Prompt:
Copy out the lines below that hold the word "util".
----- Exercise inputs -----
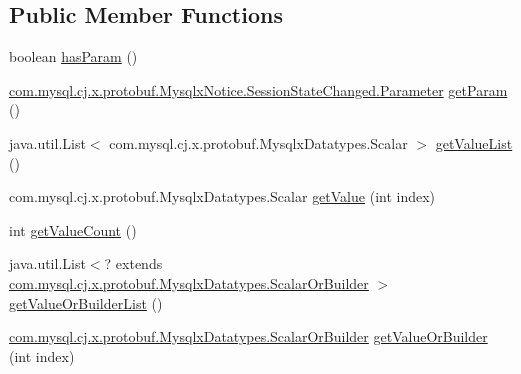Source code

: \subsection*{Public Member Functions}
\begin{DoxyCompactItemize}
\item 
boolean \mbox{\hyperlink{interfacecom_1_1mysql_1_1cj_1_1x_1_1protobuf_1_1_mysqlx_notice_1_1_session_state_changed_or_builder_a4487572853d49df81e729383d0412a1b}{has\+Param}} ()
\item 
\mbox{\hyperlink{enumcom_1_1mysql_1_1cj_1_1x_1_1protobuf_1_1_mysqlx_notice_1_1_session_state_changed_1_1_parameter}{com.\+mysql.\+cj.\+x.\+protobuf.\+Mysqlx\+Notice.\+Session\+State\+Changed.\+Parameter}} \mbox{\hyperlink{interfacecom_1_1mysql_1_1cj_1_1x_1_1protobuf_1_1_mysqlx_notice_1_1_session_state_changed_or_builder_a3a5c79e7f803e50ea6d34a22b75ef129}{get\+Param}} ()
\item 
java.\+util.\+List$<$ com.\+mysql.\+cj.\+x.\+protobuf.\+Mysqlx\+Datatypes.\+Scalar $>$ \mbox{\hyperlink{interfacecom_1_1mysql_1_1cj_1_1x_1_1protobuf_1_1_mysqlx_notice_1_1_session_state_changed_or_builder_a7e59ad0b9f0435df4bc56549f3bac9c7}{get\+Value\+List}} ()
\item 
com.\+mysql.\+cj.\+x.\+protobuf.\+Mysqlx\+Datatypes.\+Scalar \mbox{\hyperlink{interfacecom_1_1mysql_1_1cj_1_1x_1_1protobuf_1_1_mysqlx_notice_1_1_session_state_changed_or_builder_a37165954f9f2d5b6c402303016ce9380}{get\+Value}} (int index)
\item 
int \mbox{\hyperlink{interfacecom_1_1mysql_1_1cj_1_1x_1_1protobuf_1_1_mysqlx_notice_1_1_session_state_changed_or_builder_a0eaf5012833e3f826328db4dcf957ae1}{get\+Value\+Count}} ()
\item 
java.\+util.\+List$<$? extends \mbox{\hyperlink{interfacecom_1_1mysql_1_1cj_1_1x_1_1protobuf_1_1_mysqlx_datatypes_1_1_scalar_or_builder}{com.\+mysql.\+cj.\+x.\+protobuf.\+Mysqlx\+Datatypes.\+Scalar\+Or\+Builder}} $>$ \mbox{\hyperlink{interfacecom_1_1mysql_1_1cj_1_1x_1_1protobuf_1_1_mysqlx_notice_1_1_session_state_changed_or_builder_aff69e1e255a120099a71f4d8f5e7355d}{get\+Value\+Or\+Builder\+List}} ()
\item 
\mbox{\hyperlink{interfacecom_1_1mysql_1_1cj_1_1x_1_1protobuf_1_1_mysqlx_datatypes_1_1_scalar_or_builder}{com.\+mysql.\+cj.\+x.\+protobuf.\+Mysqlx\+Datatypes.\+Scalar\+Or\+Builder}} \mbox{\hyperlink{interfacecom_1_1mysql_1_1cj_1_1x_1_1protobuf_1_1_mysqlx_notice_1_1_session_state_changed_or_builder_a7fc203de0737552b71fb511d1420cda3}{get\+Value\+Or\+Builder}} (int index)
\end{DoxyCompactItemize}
-----
----- Exercise inputs -----
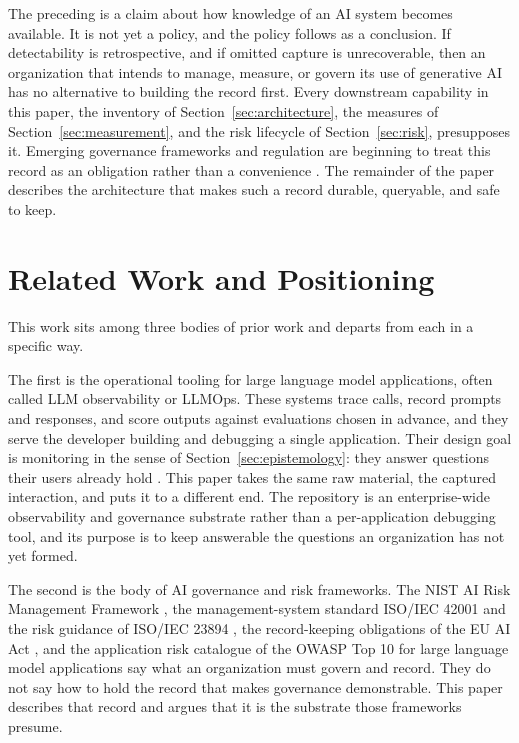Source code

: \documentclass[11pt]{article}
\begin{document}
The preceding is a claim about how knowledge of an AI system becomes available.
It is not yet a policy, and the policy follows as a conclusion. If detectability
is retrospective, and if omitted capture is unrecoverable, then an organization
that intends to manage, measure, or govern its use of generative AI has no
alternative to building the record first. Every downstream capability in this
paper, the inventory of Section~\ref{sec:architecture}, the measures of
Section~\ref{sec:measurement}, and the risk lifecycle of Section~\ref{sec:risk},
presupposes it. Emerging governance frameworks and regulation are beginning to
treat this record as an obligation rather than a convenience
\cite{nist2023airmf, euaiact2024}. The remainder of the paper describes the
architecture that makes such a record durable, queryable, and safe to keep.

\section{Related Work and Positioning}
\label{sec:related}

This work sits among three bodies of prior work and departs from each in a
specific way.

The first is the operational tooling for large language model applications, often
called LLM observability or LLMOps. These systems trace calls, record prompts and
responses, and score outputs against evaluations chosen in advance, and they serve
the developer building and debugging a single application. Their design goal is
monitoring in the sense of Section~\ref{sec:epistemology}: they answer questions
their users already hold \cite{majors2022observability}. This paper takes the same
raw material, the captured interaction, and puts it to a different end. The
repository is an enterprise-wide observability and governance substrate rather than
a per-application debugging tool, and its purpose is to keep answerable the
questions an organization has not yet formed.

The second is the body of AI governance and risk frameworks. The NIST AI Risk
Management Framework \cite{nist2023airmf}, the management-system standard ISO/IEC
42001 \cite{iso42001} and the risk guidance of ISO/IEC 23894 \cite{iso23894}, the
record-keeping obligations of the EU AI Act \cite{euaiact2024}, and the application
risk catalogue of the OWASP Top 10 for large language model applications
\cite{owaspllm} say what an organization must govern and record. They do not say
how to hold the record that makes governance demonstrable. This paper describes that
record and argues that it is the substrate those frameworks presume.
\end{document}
-----
----- Exercise inputs -----
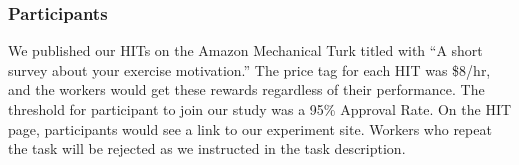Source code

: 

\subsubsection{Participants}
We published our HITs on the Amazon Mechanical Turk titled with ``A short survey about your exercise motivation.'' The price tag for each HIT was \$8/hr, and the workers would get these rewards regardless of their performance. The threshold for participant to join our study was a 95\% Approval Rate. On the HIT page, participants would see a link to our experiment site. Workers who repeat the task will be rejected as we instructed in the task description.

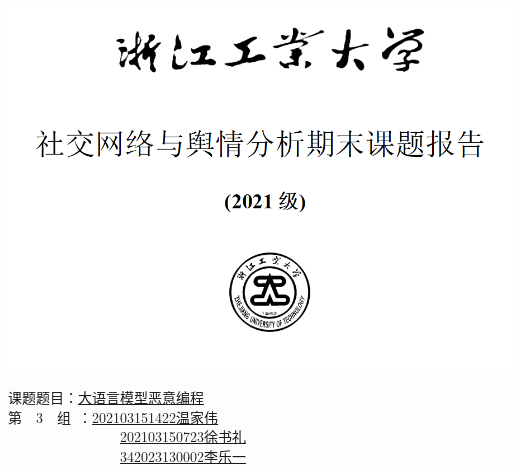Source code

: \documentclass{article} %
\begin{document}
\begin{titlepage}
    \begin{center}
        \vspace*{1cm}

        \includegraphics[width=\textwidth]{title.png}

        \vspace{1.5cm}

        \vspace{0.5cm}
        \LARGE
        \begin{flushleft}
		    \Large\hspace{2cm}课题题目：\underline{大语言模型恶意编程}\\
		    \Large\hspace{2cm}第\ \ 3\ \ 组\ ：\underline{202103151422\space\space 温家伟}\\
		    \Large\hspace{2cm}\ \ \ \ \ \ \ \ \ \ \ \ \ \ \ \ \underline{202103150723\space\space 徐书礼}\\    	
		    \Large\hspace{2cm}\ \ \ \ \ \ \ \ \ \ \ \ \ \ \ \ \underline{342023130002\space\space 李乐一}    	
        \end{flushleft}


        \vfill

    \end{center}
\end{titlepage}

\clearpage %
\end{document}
-----
Answer below:
java.\+util.\+List$<$ com.\+mysql.\+cj.\+x.\+protobuf.\+Mysqlx\+Datatypes.\+Scalar $>$ \mbox{\hyperlink{interfacecom_1_1mysql_1_1cj_1_1x_1_1protobuf_1_1_mysqlx_notice_1_1_session_state_changed_or_builder_a7e59ad0b9f0435df4bc56549f3bac9c7}{get\+Value\+List}} ()
java.\+util.\+List$<$? extends \mbox{\hyperlink{interfacecom_1_1mysql_1_1cj_1_1x_1_1protobuf_1_1_mysqlx_datatypes_1_1_scalar_or_builder}{com.\+mysql.\+cj.\+x.\+protobuf.\+Mysqlx\+Datatypes.\+Scalar\+Or\+Builder}} $>$ \mbox{\hyperlink{interfacecom_1_1mysql_1_1cj_1_1x_1_1protobuf_1_1_mysqlx_notice_1_1_session_state_changed_or_builder_aff69e1e255a120099a71f4d8f5e7355d}{get\+Value\+Or\+Builder\+List}} ()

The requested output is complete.